The system fails because every caller reacts in a way that makes the original problem bigger.

That is why timeouts, retries, idempotency, and backpressure are architecture.

They decide whether failure stays local or spreads.

Timeouts Are A Budget, Not A Guess

A timeout says how long one part of the system is allowed to wait for another.

Too short, and the system fails healthy requests. Too long, and callers pile up, threads stay occupied, queues grow, and users wait for work that may never finish.

The common mistake is giving every dependency a generous timeout because it feels safer:

plaintext
Checkout request budget: 2 seconds
Payment timeout: 10 seconds
Inventory timeout: 10 seconds
Fraud timeout: 10 seconds

That does not create reliability.

It creates a request that can never meet its user-facing budget.

A better model starts from the outside:

plaintext
User-facing checkout budget: 2 seconds
  Cart validation: 150ms
  Inventory check: 250ms
  Payment authorization: 800ms
  Fraud decision: 300ms
  Application overhead: 500ms

The numbers are examples, not universal guidance.

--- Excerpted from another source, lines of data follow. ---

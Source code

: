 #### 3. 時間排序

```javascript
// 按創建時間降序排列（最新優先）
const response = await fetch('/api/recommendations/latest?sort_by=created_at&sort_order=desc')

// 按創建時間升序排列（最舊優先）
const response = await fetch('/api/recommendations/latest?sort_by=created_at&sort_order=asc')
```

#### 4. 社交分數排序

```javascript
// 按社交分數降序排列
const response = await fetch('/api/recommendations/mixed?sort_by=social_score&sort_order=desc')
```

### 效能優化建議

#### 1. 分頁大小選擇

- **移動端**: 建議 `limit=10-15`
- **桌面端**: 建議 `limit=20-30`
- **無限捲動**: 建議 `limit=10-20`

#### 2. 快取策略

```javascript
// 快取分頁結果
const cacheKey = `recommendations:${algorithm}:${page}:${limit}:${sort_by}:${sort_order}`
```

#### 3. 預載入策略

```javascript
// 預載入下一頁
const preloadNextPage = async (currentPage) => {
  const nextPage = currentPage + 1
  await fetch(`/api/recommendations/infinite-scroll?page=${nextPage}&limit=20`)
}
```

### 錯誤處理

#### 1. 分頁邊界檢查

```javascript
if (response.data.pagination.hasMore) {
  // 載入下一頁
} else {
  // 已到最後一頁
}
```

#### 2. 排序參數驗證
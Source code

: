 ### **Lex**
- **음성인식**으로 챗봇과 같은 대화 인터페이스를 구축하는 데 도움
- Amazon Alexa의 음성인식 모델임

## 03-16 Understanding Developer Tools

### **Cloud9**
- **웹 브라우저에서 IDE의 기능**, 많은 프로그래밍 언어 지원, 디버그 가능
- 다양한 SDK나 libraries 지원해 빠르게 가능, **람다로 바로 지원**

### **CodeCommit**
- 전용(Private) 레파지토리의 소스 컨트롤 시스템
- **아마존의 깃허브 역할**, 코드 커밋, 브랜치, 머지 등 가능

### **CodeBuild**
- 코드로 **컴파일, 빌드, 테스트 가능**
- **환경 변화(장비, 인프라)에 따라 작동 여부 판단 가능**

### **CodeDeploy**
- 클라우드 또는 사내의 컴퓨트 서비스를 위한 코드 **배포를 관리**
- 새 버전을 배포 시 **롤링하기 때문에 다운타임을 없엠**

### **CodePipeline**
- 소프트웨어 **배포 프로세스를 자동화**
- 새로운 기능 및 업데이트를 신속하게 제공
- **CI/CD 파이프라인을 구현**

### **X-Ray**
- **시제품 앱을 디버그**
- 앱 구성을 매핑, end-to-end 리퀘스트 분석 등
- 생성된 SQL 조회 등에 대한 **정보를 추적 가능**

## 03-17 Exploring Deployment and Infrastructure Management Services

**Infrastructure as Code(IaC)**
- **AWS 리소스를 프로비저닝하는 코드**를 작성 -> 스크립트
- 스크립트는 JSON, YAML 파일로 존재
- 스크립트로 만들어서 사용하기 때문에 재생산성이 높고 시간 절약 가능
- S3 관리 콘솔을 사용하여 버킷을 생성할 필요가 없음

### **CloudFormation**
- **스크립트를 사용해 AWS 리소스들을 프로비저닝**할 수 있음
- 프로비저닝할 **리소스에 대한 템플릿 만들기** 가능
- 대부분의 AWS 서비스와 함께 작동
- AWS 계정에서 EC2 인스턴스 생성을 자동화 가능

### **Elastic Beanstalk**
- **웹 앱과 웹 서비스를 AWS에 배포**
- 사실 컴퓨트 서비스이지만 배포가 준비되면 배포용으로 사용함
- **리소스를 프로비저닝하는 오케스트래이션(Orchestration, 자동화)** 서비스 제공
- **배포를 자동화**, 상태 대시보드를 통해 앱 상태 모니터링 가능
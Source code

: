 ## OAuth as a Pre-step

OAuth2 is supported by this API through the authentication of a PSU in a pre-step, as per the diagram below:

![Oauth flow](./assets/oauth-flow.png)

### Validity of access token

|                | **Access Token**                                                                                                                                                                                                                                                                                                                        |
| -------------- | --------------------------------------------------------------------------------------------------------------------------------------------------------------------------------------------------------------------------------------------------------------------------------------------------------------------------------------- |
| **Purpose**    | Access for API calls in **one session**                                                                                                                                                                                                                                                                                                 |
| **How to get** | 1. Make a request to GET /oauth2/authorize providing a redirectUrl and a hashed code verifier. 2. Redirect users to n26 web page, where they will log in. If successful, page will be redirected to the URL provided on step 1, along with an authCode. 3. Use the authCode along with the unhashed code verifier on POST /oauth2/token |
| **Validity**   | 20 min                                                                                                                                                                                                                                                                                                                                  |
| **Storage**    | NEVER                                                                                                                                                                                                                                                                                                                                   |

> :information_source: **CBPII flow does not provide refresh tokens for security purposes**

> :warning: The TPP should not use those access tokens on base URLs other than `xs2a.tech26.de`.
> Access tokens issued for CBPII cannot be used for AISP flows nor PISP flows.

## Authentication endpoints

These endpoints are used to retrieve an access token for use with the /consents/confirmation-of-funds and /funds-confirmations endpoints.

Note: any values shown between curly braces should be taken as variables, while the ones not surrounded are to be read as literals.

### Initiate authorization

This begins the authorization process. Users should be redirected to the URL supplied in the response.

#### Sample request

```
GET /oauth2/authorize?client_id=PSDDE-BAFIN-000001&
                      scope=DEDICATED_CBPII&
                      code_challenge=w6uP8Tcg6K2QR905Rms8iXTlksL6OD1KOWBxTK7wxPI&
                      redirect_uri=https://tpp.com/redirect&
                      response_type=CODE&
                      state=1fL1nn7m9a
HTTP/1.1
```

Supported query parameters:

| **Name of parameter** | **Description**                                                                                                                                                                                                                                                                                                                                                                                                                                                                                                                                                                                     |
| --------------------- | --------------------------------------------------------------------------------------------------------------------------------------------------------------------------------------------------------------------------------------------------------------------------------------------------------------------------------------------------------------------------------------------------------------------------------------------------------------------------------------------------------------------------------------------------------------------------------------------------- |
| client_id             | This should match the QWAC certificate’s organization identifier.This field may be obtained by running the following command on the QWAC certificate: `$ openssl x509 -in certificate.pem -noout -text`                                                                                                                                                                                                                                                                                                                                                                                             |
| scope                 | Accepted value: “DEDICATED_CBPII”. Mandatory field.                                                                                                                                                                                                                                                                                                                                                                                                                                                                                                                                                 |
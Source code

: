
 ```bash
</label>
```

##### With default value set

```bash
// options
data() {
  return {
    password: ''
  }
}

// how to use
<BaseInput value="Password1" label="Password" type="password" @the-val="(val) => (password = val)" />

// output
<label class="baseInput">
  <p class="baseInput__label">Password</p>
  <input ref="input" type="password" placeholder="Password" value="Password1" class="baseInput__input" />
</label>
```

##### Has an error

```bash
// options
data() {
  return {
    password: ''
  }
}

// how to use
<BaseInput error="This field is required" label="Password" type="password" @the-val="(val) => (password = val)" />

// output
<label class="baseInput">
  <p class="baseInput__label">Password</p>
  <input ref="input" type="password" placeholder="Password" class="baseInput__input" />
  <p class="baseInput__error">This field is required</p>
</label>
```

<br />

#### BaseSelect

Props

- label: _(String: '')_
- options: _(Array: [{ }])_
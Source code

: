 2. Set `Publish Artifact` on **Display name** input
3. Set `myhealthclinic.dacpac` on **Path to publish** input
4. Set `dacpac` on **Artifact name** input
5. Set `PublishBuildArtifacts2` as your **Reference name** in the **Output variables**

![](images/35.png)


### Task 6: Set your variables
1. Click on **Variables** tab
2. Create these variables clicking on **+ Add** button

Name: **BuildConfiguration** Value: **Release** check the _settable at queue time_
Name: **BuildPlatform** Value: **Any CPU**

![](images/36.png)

Timeout decisions should fit inside the experience the product promises.

If a dependency cannot reliably respond inside the budget, the architecture has to change. Maybe the workflow needs a pending state. Maybe the dependency needs caching. Maybe the operation should become async. Maybe the product cannot promise an immediate answer.

Timeouts reveal product truth.

Retries Can Heal Or Harm

Retries are useful when failure is temporary.

A network blip, a short provider outage, a transient database conflict, or a leader election can recover if the caller tries again.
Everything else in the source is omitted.